I'm not sure about the recoil, it may have been the stock that was the killer. I shot a 50/140 sharps from the bench. The buttplate was a steel deep crescent intended to be shot off the upper arm. I had it against my shoulder, and it felt like the upper and lower portions of the crescent buried an inch or two into my shoulder. The guy handed me another round and I said, no thanks that's enough fun for one day. It hurt the next day.


----------



## big_al_09 (Feb 26, 2007)

I forget what caliber it was, but my uncle let me shoot a rifle that he has that's from WWI. that thing kicked like a mother!


----------



## neb_bo (Feb 3, 2007)

i shot an at-4 once. thats an 84 mm antitank shoulder fired rocket. it doesnt kick real bad, but it kinda scares the **** out of you. its loud, and the shockwave is weird. ive got a little single shot 20ga thatll beat you up, and i used to shoot trap with it when i was a kid. mosins tap pretty hard. ive shot 30-378's, and 340 wbys, the 30-378 had a brake, the 340 didnt, but i think a mosin still beats you worse.


----------



## Horsager (Aug 31, 2006)

416 Wby with the brake removed, 378Wby with no brake was just as bad. Both were Classic-Mark's, had real straight stocks like a Rem 700 Classic or Win 70.

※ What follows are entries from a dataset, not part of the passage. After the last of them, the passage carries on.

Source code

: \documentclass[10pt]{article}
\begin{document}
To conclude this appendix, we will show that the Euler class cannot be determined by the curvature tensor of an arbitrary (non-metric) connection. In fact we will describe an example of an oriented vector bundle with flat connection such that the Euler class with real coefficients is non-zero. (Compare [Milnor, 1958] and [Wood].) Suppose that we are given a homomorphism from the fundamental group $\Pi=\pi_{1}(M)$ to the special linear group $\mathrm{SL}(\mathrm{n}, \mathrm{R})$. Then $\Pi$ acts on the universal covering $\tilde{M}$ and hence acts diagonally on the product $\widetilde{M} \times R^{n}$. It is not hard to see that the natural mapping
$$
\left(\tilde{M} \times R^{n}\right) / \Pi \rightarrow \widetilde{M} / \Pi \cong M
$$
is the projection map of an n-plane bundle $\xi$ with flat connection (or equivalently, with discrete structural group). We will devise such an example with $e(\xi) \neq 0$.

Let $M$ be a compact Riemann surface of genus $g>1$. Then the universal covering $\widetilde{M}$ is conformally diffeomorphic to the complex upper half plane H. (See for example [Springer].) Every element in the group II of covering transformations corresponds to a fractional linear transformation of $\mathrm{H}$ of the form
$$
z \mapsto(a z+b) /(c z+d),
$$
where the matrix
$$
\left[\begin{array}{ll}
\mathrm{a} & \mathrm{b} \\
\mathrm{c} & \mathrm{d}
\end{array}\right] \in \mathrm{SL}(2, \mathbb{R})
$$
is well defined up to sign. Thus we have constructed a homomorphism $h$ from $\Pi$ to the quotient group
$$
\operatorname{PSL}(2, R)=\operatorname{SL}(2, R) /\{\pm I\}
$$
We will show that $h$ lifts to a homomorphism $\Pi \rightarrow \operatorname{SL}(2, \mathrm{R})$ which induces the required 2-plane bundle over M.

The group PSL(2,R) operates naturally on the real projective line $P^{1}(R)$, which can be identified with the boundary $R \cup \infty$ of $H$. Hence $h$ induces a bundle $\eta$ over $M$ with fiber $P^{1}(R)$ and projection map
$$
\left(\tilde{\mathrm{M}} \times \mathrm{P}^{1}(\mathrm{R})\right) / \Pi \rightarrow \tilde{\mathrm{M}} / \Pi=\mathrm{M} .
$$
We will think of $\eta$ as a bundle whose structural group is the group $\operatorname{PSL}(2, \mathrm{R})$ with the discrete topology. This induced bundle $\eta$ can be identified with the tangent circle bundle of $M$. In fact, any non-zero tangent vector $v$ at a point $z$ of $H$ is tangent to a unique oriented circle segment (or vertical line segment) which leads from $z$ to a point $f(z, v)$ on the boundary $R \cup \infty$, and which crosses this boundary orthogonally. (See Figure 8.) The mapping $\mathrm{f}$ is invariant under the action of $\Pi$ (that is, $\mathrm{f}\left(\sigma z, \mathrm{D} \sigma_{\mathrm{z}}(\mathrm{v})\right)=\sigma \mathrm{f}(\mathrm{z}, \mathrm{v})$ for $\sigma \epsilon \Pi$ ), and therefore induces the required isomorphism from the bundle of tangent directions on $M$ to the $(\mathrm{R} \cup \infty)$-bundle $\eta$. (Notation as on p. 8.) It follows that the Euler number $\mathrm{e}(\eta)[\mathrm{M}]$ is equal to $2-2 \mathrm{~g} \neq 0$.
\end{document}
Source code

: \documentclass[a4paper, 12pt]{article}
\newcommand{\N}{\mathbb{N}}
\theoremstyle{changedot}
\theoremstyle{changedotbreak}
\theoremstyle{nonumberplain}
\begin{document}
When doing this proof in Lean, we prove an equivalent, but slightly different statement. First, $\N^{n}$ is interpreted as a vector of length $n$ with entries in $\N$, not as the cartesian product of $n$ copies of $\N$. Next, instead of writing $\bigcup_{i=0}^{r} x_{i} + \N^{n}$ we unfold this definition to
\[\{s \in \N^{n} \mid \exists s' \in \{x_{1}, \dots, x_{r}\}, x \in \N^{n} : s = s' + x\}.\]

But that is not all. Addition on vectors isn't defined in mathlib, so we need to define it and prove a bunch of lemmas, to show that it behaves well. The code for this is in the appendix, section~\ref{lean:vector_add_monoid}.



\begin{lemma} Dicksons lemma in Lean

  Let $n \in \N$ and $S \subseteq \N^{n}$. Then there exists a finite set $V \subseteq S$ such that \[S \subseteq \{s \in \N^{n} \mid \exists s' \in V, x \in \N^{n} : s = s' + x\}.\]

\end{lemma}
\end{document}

I also sighted in a 340Wby for a guy going Musk Ox hunting. That rifle with no brake from a bench was punishing as well.

I've also shot a couple of 50 BMG's but they were both 25#+ which made the recoil quite manageable.


----------



## xdeano (Jan 14, 2005)

458 Win Mag was probably the worst i've ever shot. second was a 30-378, I shot three rounds one day at the range, and i was done for the day. I'm glad i sighted in before i started playing.
xdeano


----------



## People (Jan 17, 2005)

My 7mm STW was untill I put a muzel break on it. Now it is like using a 22-250, but way louder.

Using an AR-50 is like a big push Not really a kick at all.


----------



## Sin man (Jul 25, 2006)

probaly a light weight model 70 with a sporter barrel in a 7mm rem mag off a bench.


----------



## bandman (Feb 13, 2006)

It's tough to say, but I remember shooting a Lazzeroni 7.82 which had quite a bite to it. At $5 a shell and $100/box ammunition costs for these guns are ridiculous.


----------



## iwantabuggy (Feb 15, 2005)

I don't know if it is technically the hardest recoiling gun I have ever shot, but a Mossberg 835 with 2 oz of shot doing in the ball park of 1350 fps kicks pretty dang hard. I don't notice it too much shooting off hand, sitting, or kneeling, but when I was patterning it I shot it prone and it has quite a wallop.


----------



## clampdaddy (Aug 9, 2006)

I have a little single shot H&R 10ga turkey gun that is pretty gnarley to fire in any position other than standing. 
As far as rifles go, believe it or not, the worst bit&$ slap I've ever recieved from a rifle was a custom super lightweight mauser chambered in 7X57mm. It planted my thumb knuckle into my face just hard enough to bust my lip. I'll shoot my 45-110 or my 10ga all day but for some reason that little ba$tar& was simply vicious (and I'm building one just like it :eyeroll: ).


----------